(Plain-text document sources)
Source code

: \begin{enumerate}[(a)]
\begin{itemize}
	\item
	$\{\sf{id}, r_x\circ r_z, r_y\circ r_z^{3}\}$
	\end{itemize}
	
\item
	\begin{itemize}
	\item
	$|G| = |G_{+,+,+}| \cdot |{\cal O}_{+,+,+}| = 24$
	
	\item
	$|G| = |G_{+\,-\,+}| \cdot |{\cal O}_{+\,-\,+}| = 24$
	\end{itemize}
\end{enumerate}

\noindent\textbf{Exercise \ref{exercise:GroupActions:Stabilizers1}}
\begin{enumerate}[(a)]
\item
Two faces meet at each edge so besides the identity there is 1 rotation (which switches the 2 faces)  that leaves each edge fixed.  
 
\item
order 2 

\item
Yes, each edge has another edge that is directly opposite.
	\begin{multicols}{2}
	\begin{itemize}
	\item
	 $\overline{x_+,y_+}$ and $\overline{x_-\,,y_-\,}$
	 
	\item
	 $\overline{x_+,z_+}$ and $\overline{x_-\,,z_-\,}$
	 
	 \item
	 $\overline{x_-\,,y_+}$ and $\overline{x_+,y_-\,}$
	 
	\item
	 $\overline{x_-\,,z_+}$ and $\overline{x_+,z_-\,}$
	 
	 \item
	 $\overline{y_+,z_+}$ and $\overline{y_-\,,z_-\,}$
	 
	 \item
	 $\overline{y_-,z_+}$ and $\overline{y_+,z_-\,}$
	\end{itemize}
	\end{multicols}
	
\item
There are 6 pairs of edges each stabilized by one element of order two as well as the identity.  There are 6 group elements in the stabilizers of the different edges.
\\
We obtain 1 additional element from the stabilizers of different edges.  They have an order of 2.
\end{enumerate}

...

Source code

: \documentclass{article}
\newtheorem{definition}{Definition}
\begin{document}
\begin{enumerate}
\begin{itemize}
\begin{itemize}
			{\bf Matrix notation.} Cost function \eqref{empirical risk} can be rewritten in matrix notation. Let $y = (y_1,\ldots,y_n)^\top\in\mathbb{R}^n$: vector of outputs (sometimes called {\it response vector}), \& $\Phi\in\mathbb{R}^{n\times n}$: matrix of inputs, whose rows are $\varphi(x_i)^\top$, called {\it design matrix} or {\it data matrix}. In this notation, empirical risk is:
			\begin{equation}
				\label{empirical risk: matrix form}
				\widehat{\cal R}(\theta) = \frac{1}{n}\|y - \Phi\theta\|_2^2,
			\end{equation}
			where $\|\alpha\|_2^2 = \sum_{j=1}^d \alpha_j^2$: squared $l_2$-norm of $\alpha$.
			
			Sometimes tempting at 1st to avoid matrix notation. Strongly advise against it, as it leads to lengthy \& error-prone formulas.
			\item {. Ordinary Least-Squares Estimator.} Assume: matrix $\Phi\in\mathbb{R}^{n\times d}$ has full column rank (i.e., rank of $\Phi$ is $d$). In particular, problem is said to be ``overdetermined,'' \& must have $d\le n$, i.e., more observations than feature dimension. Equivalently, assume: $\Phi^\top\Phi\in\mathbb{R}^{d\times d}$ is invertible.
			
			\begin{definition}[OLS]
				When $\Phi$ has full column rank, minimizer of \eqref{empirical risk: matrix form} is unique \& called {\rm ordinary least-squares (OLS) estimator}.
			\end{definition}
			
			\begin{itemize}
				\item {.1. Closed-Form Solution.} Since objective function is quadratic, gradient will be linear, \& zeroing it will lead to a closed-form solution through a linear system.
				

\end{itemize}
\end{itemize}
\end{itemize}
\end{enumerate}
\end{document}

**Brief**
Look through the entries, and return every line that the word "each" appears in.

**The answer**
Two faces meet at each edge so besides the identity there is 1 rotation (which switches the 2 faces)  that leaves each edge fixed.  
Yes, each edge has another edge that is directly opposite.
There are 6 pairs of edges each stabilized by one element of order two as well as the identity.  There are 6 group elements in the stabilizers of the different edges.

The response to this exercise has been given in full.